Opinion
NOT TO BE PUBLISHED IN OFFICIAL REPORTS
Appeal from a judgment of the Superior Court of Orange County, Joy W. Markman, Judge, Super. Ct. No. DL024970.
Jean Ballantine, under appointment by the Court of Appeal, for Defendant and Appellant.
No appearance for Plaintiff and Respondent.
OPINION
O’LEARY, J.
We appointed counsel to represent James G., on appeal. Counsel filed a brief that set forth the facts of the case. Counsel did not argue against her client, but advised the court no issues were found to argue on his behalf. James was given 30 days to file written argument on his own behalf. That period has passed, and we have received no communication from him. We have examined the record and found no arguable issues. (People v. Wende (1979) 25 Cal.3d 436.)
FACTS
James had been previously declared a ward of the court and was before the juvenile court on numerous allegations that he had violated his probation. At the probation violation hearing, James was represented by counsel, and the juvenile court considered and accepted the detention report into evidence. James was advised of and waived his rights to trial, and he admitted all probation violation allegations. The juvenile court found all allegations to be true. Pursuant to a plea agreement, James was ordered into an appropriate juvenile facility for 240 days with a recommendation for a treatment program.
DISCUSSION
To assist this court in its review, counsel indicated she had considered two issues in preparing her brief: Was James’s Sixth Amendment right to counsel violated when the probation officer interviewed him at juvenile hall in the absence of his counsel; and, if such a violation occurred, was any error forfeited when James waived his trial rights and admitted the probation violation allegations.
It is well-established that “‘the essentials of due process and fair treatment[]’” apply to a juvenile delinquency adjudication. (In re Gault (1967) 387 U.S. 1, 30.) We note though, there is nothing in the record to suggest James suffered prejudice because his counsel was not present during his probation interview.
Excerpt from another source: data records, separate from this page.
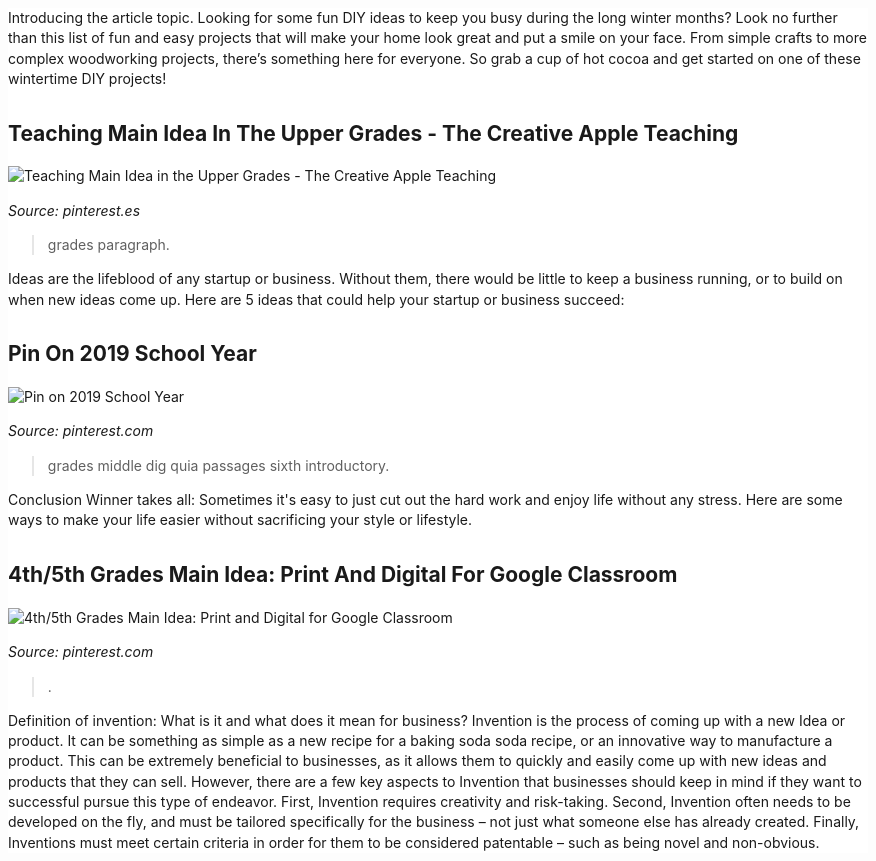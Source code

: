 Introducing the article topic.
Looking for some fun DIY ideas to keep you busy during the long winter months? Look no further than this list of fun and easy projects that will make your home look great and put a smile on your face. From simple crafts to more complex woodworking projects, there’s something here for everyone. So grab a cup of hot cocoa and get started on one of these wintertime DIY projects!

    
## Teaching Main Idea In The Upper Grades - The Creative Apple Teaching

<img loading=lazy src="https://i.pinimg.com/originals/67/35/4a/67354aef48208ebb7a44e54fb4f44451.png" onerror="this.onerror=null;this.src='https://tse3.mm.bing.net/th?id=OIP.80nsPdv_usWyaCR--vhKTAHaE8&amp;pid=15.1';" alt="Teaching Main Idea in the Upper Grades - The Creative Apple Teaching">

_Source: pinterest.es_

>grades paragraph. 

	

Ideas are the lifeblood of any startup or business. Without them, there would be little to keep a business running, or to build on when new ideas come up. Here are 5 ideas that could help your startup or business succeed:

    
## Pin On 2019 School Year

<img loading=lazy src="https://i.pinimg.com/736x/a0/81/e2/a081e2b71d4b6c2fe1e6fe13bf741cdb.jpg" onerror="this.onerror=null;this.src='https://tse1.mm.bing.net/th?id=OIP.LMbaCdx_X4njphG3dTRHvgAAAA&amp;pid=15.1';" alt="Pin on 2019 School Year">

_Source: pinterest.com_

>grades middle dig quia passages sixth introductory. 

	

Conclusion
Winner takes all: Sometimes it's easy to just cut out the hard work and enjoy life without any stress. Here are some ways to make your life easier without sacrificing your style or lifestyle.

    
## 4th/5th Grades Main Idea: Print And Digital For Google Classroom

<img loading=lazy src="https://i.pinimg.com/736x/09/20/5e/09205e063f1b5a941a1c3433136d2dad.jpg" onerror="this.onerror=null;this.src='https://tse3.mm.bing.net/th?id=OIP.Rm31gcXp4HqySL93k4RsFQHaPr&amp;pid=15.1';" alt="4th/5th Grades Main Idea: Print and Digital for Google Classroom">

_Source: pinterest.com_

>. 

	

Definition of invention: What is it and what does it mean for business?
Invention is the process of coming up with a new Idea or product. It can be something as simple as a new recipe for a baking soda soda recipe, or an innovative way to manufacture a product. This can be extremely beneficial to businesses, as it allows them to quickly and easily come up with new ideas and products that they can sell. However, there are a few key aspects to Invention that businesses should keep in mind if they want to successful pursue this type of endeavor. First, Invention requires creativity and risk-taking. Second, Invention often needs to be developed on the fly, and must be tailored specifically for the business – not just what someone else has already created. Finally, Inventions must meet certain criteria in order for them to be considered patentable – such as being novel and non-obvious.
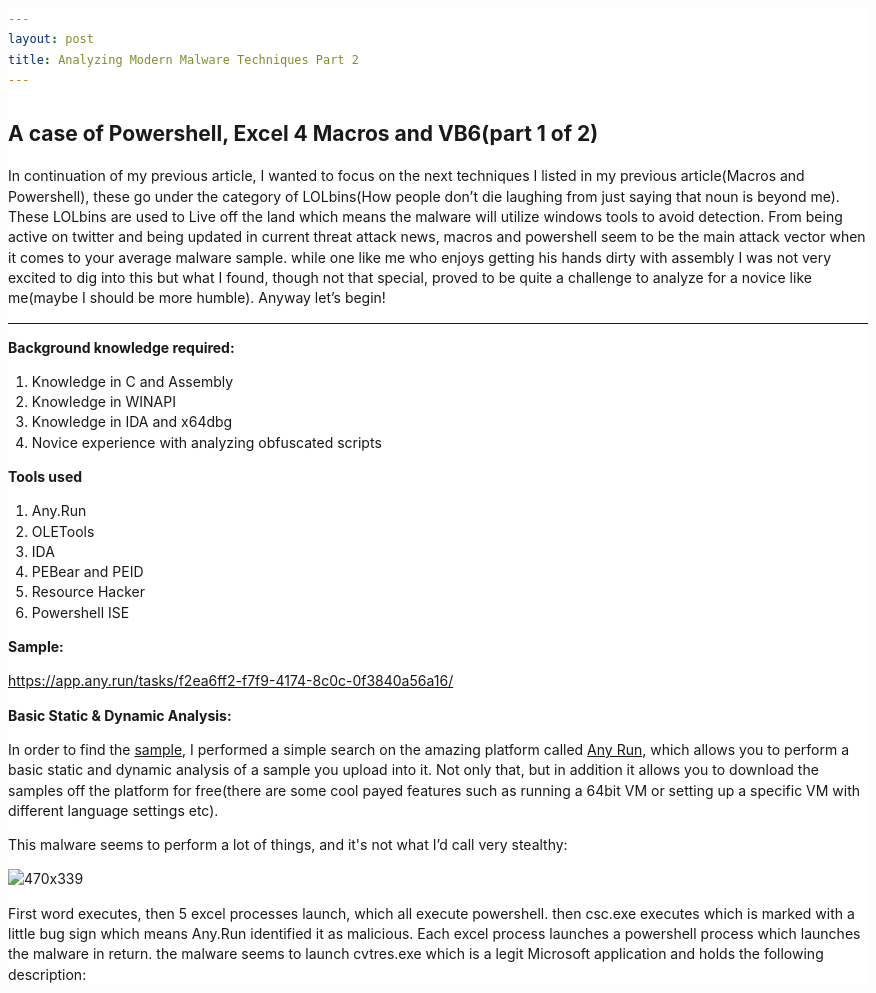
 ```yaml
---
layout: post
title: Analyzing Modern Malware Techniques Part 2
---
```

## A case of Powershell, Excel 4 Macros and VB6(part 1 of 2)
In continuation of my previous article, I wanted to focus on the next techniques I listed in my previous article(Macros and Powershell), these go under the category of LOLbins(How people don’t die laughing from just saying that noun is beyond me). These LOLbins are used to Live off the land which means the malware will utilize windows tools to avoid detection. From being active on twitter and being updated in current threat attack news, macros and powershell seem to be the main attack vector when it comes to your average malware sample. while one like me who enjoys getting his hands dirty with assembly I was not very excited to dig into this but what I found, though not that special, proved to be quite a challenge to analyze for a novice like me(maybe I should be more humble). Anyway let’s begin!

*** 

**Background knowledge required:**

1. Knowledge in C and Assembly
2. Knowledge in WINAPI
3. Knowledge in IDA and x64dbg
4. Novice experience with analyzing obfuscated scripts

**Tools used**

1. Any.Run
2. OLETools
3. IDA
4. PEBear and PEID
5. Resource Hacker
6. Powershell ISE

**Sample:**

https://app.any.run/tasks/f2ea6ff2-f7f9-4174-8c0c-0f3840a56a16/

**Basic Static & Dynamic Analysis:**

In order to find the [sample](https://app.any.run/tasks/f2ea6ff2-f7f9-4174-8c0c-0f3840a56a16/), I performed a simple search on the amazing platform called [Any Run](https://app.any.run/tasks/f2ea6ff2-f7f9-4174-8c0c-0f3840a56a16/), which allows you to perform a basic static and dynamic analysis of a sample you upload into it. Not only that, but in addition it allows you to download the samples off the platform for free(there are some cool payed features such as running a 64bit VM or setting up a specific VM with different language settings etc).

This malware seems to perform a lot of things, and it's not what I’d call very stealthy:

![470x339](https://lh3.googleusercontent.com/vCMVzmj2M450TyS0LDF0hM6QmeckgY2L1QxyM1cHYjFWU8Dvdo4RIHtcZKiyJlltHMt7ZxxasDRs8Zc0vNBKCr1rZHoIyYEEhmwDJsSfSYE0hVi2zEyp4ClWvbxI8nIfkGXJij1l)

First word executes, then 5 excel processes launch, which all execute powershell. then csc.exe executes which is marked with a little bug sign which means Any.Run identified it as malicious. Each excel process launches a powershell process which launches the malware in return. the malware seems to launch cvtres.exe which is a legit Microsoft application and holds the following description:
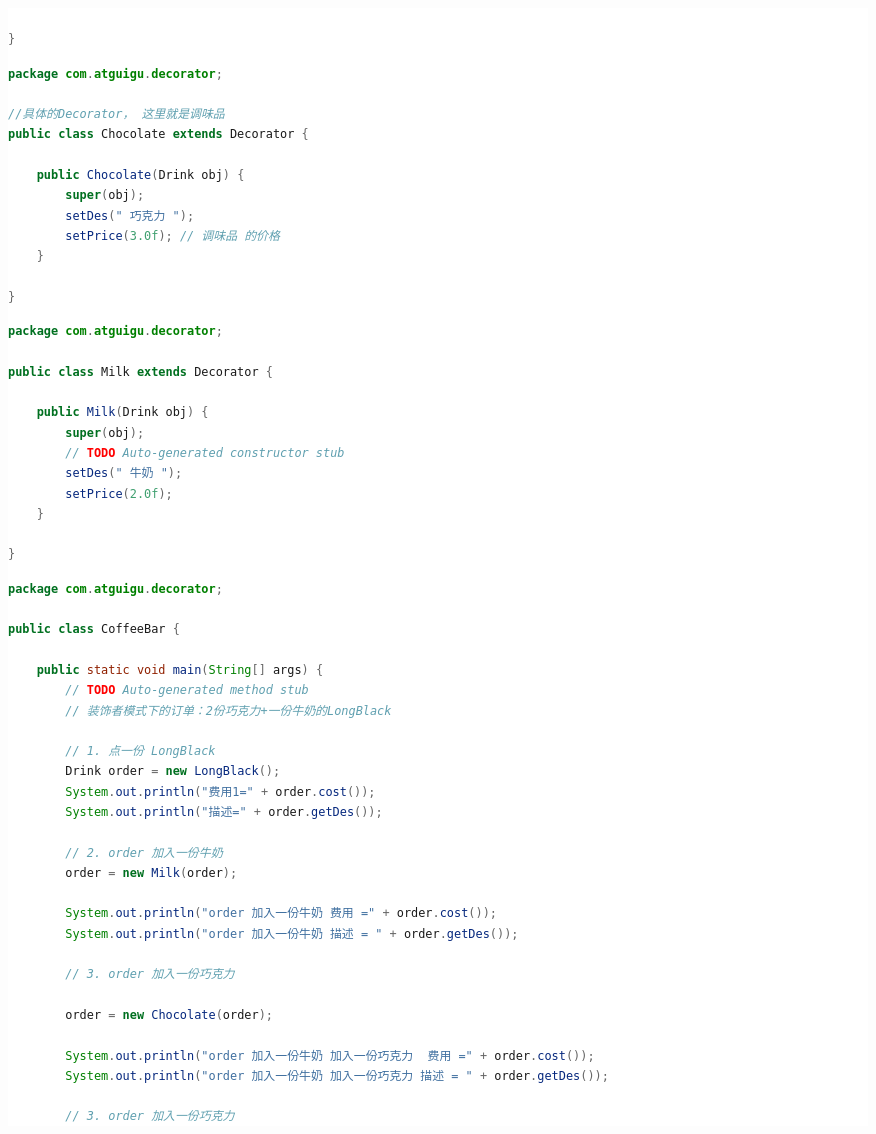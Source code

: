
 ```java

}

```

```java
package com.atguigu.decorator;

//具体的Decorator， 这里就是调味品
public class Chocolate extends Decorator {

    public Chocolate(Drink obj) {
        super(obj);
        setDes(" 巧克力 ");
        setPrice(3.0f); // 调味品 的价格
    }

}

```

```java
package com.atguigu.decorator;

public class Milk extends Decorator {

    public Milk(Drink obj) {
        super(obj);
        // TODO Auto-generated constructor stub
        setDes(" 牛奶 ");
        setPrice(2.0f);
    }

}

```

```java
package com.atguigu.decorator;

public class CoffeeBar {

    public static void main(String[] args) {
        // TODO Auto-generated method stub
        // 装饰者模式下的订单：2份巧克力+一份牛奶的LongBlack

        // 1. 点一份 LongBlack
        Drink order = new LongBlack();
        System.out.println("费用1=" + order.cost());
        System.out.println("描述=" + order.getDes());

        // 2. order 加入一份牛奶
        order = new Milk(order);

        System.out.println("order 加入一份牛奶 费用 =" + order.cost());
        System.out.println("order 加入一份牛奶 描述 = " + order.getDes());

        // 3. order 加入一份巧克力

        order = new Chocolate(order);

        System.out.println("order 加入一份牛奶 加入一份巧克力  费用 =" + order.cost());
        System.out.println("order 加入一份牛奶 加入一份巧克力 描述 = " + order.getDes());

        // 3. order 加入一份巧克力
```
We find no basis to infer James’s admission of the probation violations was prompted by or in any way encouraged by his interview with the probation department. The record is clear that James freely and voluntarily admitted the probation violation allegations in reliance on the juvenile court’s indicated sentence of 240 days and a referral to a treatment program. We need not decide if it was error for James to be interviewed by a probation officer without his counsel being present, because if it was error, it was harmless.
Finally, because we conclude the issue is without merit, we need not address the issue of waiver.
DISPOSITION
The judgment is affirmed.
WE CONCUR: RYLAARSDAM, ACTING P. J., BEDSWORTH, J.